I have 4 zapco refs that together dont weigh as much as this one sony. Its big like a tank and built like one using all quality parts and sounds great and has tons of clean power. It will take up no space as I will be hiding it in a recessed area Im building in my trunk. And that amp you sold put out more like 450-500 watts. You cant fit all that dual power supply stuff/high current stuff without ventilation and some small size heatsink in a small chassis although hi-current a/b is not the fad any longer. This amp this way overbuilt for that. This is not a 75x4 amp. Its as powerful as a zapco 1000.4 (not small) so take that in consideration.


----------



## pjc (May 3, 2009)

That black finish looks nice. Alot better than the red. I might have to look for one of these.


----------



## ReloadedSS (Aug 26, 2008)

tyroneshoes said:


> Hammered finish. Need it to dry for a few more hours, light sand and do a last coat. That red is hard to cover.

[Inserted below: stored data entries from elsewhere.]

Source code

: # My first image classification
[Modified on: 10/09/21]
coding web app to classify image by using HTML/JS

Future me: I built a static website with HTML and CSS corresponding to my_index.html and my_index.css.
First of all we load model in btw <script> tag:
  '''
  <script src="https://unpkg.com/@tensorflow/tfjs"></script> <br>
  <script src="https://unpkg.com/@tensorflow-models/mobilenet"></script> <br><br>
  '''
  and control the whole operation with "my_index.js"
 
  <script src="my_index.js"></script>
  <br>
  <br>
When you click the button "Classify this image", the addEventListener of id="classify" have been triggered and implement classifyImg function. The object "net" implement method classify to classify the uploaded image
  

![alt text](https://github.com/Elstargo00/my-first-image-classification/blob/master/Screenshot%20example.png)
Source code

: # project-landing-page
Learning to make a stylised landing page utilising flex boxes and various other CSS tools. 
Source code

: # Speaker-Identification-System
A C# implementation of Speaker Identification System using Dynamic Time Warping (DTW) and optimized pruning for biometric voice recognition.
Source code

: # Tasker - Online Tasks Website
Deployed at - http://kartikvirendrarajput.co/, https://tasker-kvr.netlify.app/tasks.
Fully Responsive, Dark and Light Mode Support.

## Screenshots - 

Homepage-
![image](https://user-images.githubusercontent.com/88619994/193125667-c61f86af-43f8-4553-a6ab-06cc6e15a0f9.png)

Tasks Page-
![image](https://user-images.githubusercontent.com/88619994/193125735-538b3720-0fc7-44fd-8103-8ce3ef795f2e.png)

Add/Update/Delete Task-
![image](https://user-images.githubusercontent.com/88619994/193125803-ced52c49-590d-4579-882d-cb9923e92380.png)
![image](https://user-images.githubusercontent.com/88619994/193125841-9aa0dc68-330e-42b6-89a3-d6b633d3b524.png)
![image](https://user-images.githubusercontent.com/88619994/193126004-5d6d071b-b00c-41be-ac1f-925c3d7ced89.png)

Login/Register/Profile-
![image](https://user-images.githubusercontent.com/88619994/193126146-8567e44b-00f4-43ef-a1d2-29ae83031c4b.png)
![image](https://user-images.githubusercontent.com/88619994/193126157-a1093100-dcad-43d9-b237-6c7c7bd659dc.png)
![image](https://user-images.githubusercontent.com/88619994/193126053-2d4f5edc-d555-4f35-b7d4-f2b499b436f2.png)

That looks good so far for a work in progress. Will be nice to see when it's all done. I think I'm leaving mine red, although it's pretty scratched up all over, so I might do some re-finishing.

The size and weight is about the only drawback (kicking a dead horse, I know).


----------



## tyroneshoes (Mar 21, 2006)

pjc said:


> That black finish looks nice. Alot better than the red. I might have to look for one of these.

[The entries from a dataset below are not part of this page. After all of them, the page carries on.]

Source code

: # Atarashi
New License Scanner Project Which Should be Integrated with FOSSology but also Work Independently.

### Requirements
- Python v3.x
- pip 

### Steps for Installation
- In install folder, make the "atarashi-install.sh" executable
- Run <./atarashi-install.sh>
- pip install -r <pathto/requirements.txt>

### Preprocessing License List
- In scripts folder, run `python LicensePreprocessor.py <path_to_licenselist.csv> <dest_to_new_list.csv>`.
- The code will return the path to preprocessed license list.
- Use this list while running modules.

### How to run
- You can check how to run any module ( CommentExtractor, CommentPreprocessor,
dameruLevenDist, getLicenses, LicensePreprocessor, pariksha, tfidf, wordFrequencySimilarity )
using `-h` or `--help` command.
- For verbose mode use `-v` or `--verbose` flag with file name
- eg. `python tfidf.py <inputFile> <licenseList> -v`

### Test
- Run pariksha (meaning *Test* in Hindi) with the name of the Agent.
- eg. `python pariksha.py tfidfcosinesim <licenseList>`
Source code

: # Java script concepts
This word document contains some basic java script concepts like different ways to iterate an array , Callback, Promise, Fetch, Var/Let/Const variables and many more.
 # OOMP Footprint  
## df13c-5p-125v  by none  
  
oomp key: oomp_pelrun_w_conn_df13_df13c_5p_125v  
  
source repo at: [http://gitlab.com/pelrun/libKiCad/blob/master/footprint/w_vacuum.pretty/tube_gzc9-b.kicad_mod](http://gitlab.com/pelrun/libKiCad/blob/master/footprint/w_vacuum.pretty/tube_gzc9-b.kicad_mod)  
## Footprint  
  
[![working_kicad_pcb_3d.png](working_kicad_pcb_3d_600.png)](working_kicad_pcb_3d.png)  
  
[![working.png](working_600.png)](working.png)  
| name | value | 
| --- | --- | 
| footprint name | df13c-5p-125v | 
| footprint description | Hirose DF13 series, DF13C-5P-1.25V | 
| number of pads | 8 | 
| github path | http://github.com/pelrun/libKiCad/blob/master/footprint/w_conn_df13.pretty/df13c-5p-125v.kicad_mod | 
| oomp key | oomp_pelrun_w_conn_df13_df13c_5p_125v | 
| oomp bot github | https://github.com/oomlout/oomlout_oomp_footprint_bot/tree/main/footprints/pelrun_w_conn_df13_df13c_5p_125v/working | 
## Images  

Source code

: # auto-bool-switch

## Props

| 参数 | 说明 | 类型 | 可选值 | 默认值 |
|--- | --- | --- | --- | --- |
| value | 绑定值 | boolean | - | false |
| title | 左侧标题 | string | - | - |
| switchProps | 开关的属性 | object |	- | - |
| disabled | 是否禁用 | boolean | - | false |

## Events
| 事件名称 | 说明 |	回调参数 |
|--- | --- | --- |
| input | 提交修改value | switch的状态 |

Thanks. Honestly, Im sanding away the top layer of the hammered finish for a satin or flat black. Its a lil too glossy and dimply for my liking and the hammered finish would work as a nice black primer if I can get it nice and even.


----------



## tyroneshoes (Mar 21, 2006)

ReloadedSS said:


> That looks good so far for a work in progress. Will be nice to see when it's all done. I think I'm leaving mine red, although it's pretty scratched up all over, so I might do some re-finishing.
> 
> The size and weight is about the only drawback (kicking a dead horse, I know).

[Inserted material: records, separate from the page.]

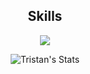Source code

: <h2 align="center">Skills</h2>

<p align="center">
  <a href="https://github.com/shuttleai">
    <img src="https://skillicons.dev/icons?i=python,tailwind,react,nextjs,ts,html,css,vscode" />
  </a>
</p>

<p href="https://github.com/shuttleai" align="center">
    <img alt="Tristan's Stats" src="https://github-readme-stats-git-masterorgs-github-readme-stats-team.vercel.app/api?username=tristandevs&include_orgs=true&show_icons=true&hide_border=true&theme=tokyonight&locale=en">
</p>
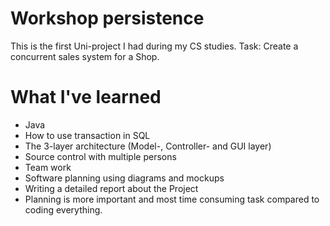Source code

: # Workshop persistence
This is the first Uni-project I had during my CS studies. 
Task: Create a concurrent sales system for a Shop.

# What I've learned
* Java
* How to use transaction in SQL
* The 3-layer architecture (Model-, Controller- and GUI layer)
* Source control with multiple persons
* Team work
* Software planning using diagrams and mockups
* Writing a detailed report about the Project
* Planning is more important and most time consuming task compared to coding everything.
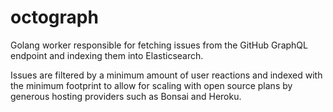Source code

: # octograph

Golang worker responsible for fetching issues from the GitHub GraphQL endpoint and indexing them into Elasticsearch.

Issues are filtered by a minimum amount of user reactions and indexed with the minimum footprint to allow for scaling with open source plans by generous hosting providers such as Bonsai and Heroku.
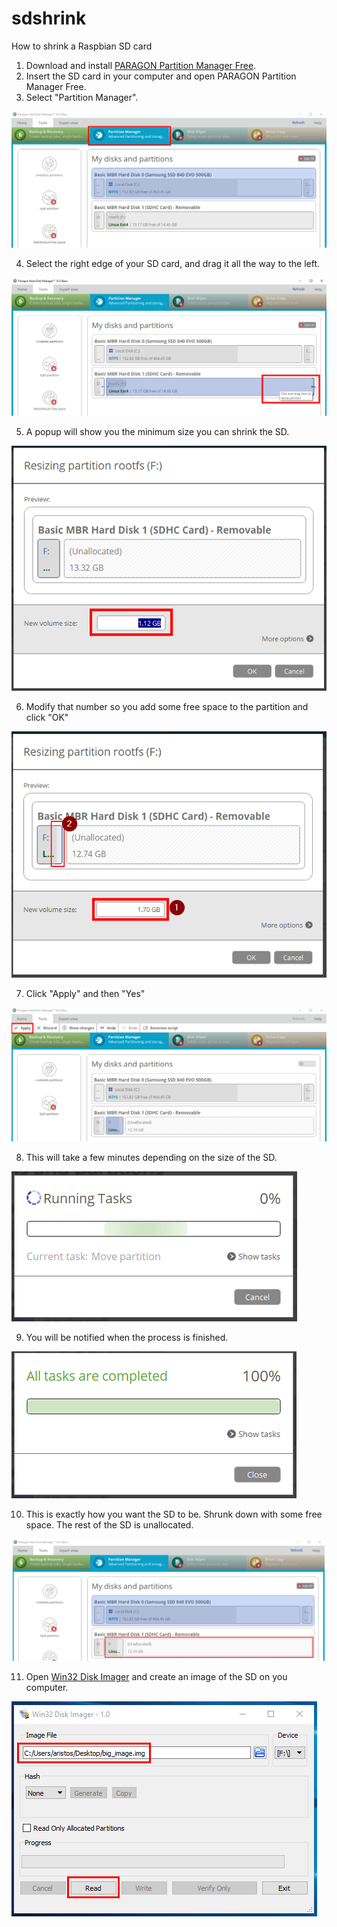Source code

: # sdshrink
How to shrink a Raspbian SD card

01. Download and install [PARAGON Partition Manager Free](https://www.paragon-software.com/free/pm-express/).
02. Insert the SD card in your computer and open PARAGON Partition Manager Free.
03. Select "Partition Manager".

![alt text](https://github.com/aristosv/sdshrink/blob/master/step1.png)

04. Select the right edge of your SD card, and drag it all the way to the left.

![alt text](https://github.com/aristosv/sdshrink/blob/master/step2.png)

05. A popup will show you the minimum size you can shrink the SD.

![alt text](https://github.com/aristosv/sdshrink/blob/master/step3.png)

06. Modify that number so you add some free space to the partition and click "OK"

![alt text](https://github.com/aristosv/sdshrink/blob/master/step4.png)

07. Click "Apply" and then "Yes"

![alt text](https://github.com/aristosv/sdshrink/blob/master/step5.png)

08. This will take a few minutes depending on the size of the SD.

![alt text](https://github.com/aristosv/sdshrink/blob/master/step6.png)

09. You will be notified when the process is finished.

![alt text](https://github.com/aristosv/sdshrink/blob/master/step7.png)

10. This is exactly how you want the SD to be. Shrunk down with some free space. The rest of the SD is unallocated.

![alt text](https://github.com/aristosv/sdshrink/blob/master/step8.png)

11. Open [Win32 Disk Imager](https://sourceforge.net/projects/win32diskimager/files/latest/download) and create an image of the SD on you computer.

![alt text](https://github.com/aristosv/sdshrink/blob/master/step9.png)
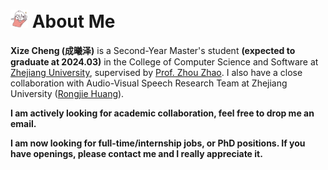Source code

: 
# <img src='./images/topbar.jpg' style='width: 1em;'> About Me

**Xize Cheng (成曦泽)** is a Second-Year Master's student **(expected to graduate at 2024.03)** in the College of Computer Science and Software at [Zhejiang University](https://www.zju.edu.cn/english/), supervised by [Prof. Zhou Zhao](https://person.zju.edu.cn/zhaozhou). I also have a close collaboration with Audio-Visual Speech Research Team at Zhejiang University ([Rongjie Huang](https://github.com/rongjiehuang)). 

**I am actively looking for academic collaboration, feel free to drop me an email.**

**I am now looking for full-time/internship jobs, or PhD positions. If you have openings, please contact me and I really appreciate it.**
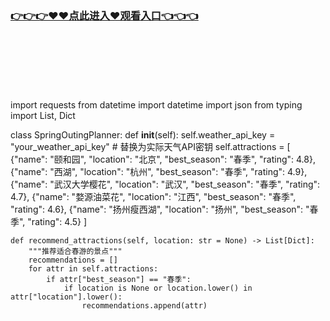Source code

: ### [👉👉👉♥♥点此进入♥观看入口👈👈👈](http://a.d44k.cc/jizz.html)
<br></br><br></br><br></br>
import requests
from datetime import datetime
import json
from typing import List, Dict
 
class SpringOutingPlanner:
    def __init__(self):
        self.weather_api_key = "your_weather_api_key"  # 替换为实际天气API密钥
        self.attractions = [
            {"name": "颐和园", "location": "北京", "best_season": "春季", "rating": 4.8},
            {"name": "西湖", "location": "杭州", "best_season": "春季", "rating": 4.9},
            {"name": "武汉大学樱花", "location": "武汉", "best_season": "春季", "rating": 4.7},
            {"name": "婺源油菜花", "location": "江西", "best_season": "春季", "rating": 4.6},
            {"name": "扬州瘦西湖", "location": "扬州", "best_season": "春季", "rating": 4.5}
        ]
    
    def recommend_attractions(self, location: str = None) -> List[Dict]:
        """推荐适合春游的景点"""
        recommendations = []
        for attr in self.attractions:
            if attr["best_season"] == "春季":
                if location is None or location.lower() in attr["location"].lower():
                    recommendations.append(attr)
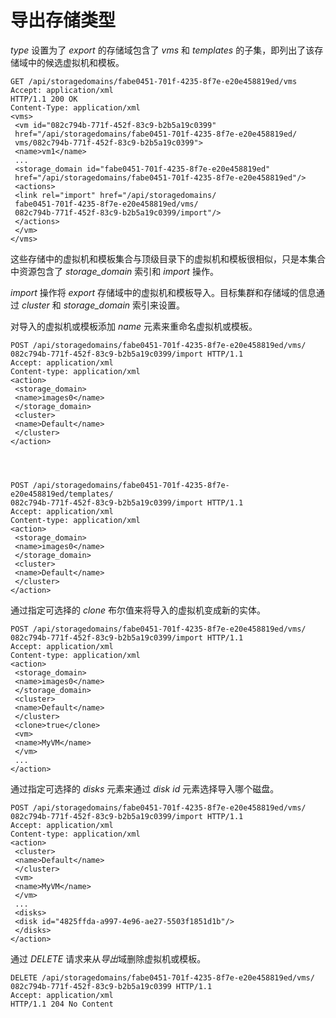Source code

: # 导出存储类型

*type* 设置为了 *export* 的存储域包含了 *vms* 和 *templates*
的子集，即列出了该存储域中的候选虚拟机和模板。

              
    GET /api/storagedomains/fabe0451-701f-4235-8f7e-e20e458819ed/vms
    Accept: application/xml
    HTTP/1.1 200 OK
    Content-Type: application/xml
    <vms>
     <vm id="082c794b-771f-452f-83c9-b2b5a19c0399"
     href="/api/storagedomains/fabe0451-701f-4235-8f7e-e20e458819ed/
     vms/082c794b-771f-452f-83c9-b2b5a19c0399">
     <name>vm1</name>
     ...
     <storage_domain id="fabe0451-701f-4235-8f7e-e20e458819ed"
     href="/api/storagedomains/fabe0451-701f-4235-8f7e-e20e458819ed"/>
     <actions>
     <link rel="import" href="/api/storagedomains/
     fabe0451-701f-4235-8f7e-e20e458819ed/vms/
     082c794b-771f-452f-83c9-b2b5a19c0399/import"/>
     </actions>
     </vm>
    </vms>

            

这些存储中的虚拟机和模板集合与顶级目录下的虚拟机和模板很相似，只是本集合中资源包含了
*storage\_domain* 索引和 *import* 操作。

*import* 操作将 *export*
存储域中的虚拟机和模板导入。目标集群和存储域的信息通过 *cluster* 和
*storage\_domain* 索引来设置。

对导入的虚拟机或模板添加 *name* 元素来重命名虚拟机或模板。

              
    POST /api/storagedomains/fabe0451-701f-4235-8f7e-e20e458819ed/vms/
    082c794b-771f-452f-83c9-b2b5a19c0399/import HTTP/1.1
    Accept: application/xml
    Content-type: application/xml
    <action>
     <storage_domain>
     <name>images0</name>
     </storage_domain>
     <cluster>
     <name>Default</name>
     </cluster>
    </action>

            

              
    POST /api/storagedomains/fabe0451-701f-4235-8f7e-e20e458819ed/templates/
    082c794b-771f-452f-83c9-b2b5a19c0399/import HTTP/1.1
    Accept: application/xml
    Content-type: application/xml
    <action>
     <storage_domain>
     <name>images0</name>
     </storage_domain>
     <cluster>
     <name>Default</name>
     </cluster>
    </action>

            

通过指定可选择的 *clone* 布尔值来将导入的虚拟机变成新的实体。

              
    POST /api/storagedomains/fabe0451-701f-4235-8f7e-e20e458819ed/vms/
    082c794b-771f-452f-83c9-b2b5a19c0399/import HTTP/1.1
    Accept: application/xml
    Content-type: application/xml
    <action>
     <storage_domain>
     <name>images0</name>
     </storage_domain>
     <cluster>
     <name>Default</name>
     </cluster>
     <clone>true</clone>
     <vm>
     <name>MyVM</name>
     </vm>
     ...
    </action>

            

通过指定可选择的 *disks* 元素来通过 *disk id* 元素选择导入哪个磁盘。

              
    POST /api/storagedomains/fabe0451-701f-4235-8f7e-e20e458819ed/vms/
    082c794b-771f-452f-83c9-b2b5a19c0399/import HTTP/1.1
    Accept: application/xml
    Content-type: application/xml
    <action>
     <cluster>
     <name>Default</name>
     </cluster>
     <vm>
     <name>MyVM</name>
     </vm>
     ...
     <disks>
     <disk id="4825ffda-a997-4e96-ae27-5503f1851d1b"/>
     </disks>
    </action>

            

通过 *DELETE* 请求来从*导出*域删除虚拟机或模板。

              
    DELETE /api/storagedomains/fabe0451-701f-4235-8f7e-e20e458819ed/vms/
    082c794b-771f-452f-83c9-b2b5a19c0399 HTTP/1.1
    Accept: application/xml
    HTTP/1.1 204 No Content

Yep. I decided I will be refinishing and sanding till all the little hammer indentations are gone. It just doesnt look right to me and I refinished lots of amps before. None needed this many layers of misting to cover the red specs poppin up. Still some in between the heatsink fins. 

Considering I paid only 115 for it was the main reason I got it(kid labeled it "5000 watts sony xplode amp"). I dont mind defacing a classic knowing that I will never be selling it and it can always power a full system in 3 channel as my emergency amp even if I decide to go another route though I doubt I will. But with patience, this will come out fine in time although the red will have to remain under the sheath since its hidden and controls are labeled and theres a bunch of them.


----------



## tyroneshoes (Mar 21, 2006)

After hours of sanding and numerous light layers, I believe I am done now.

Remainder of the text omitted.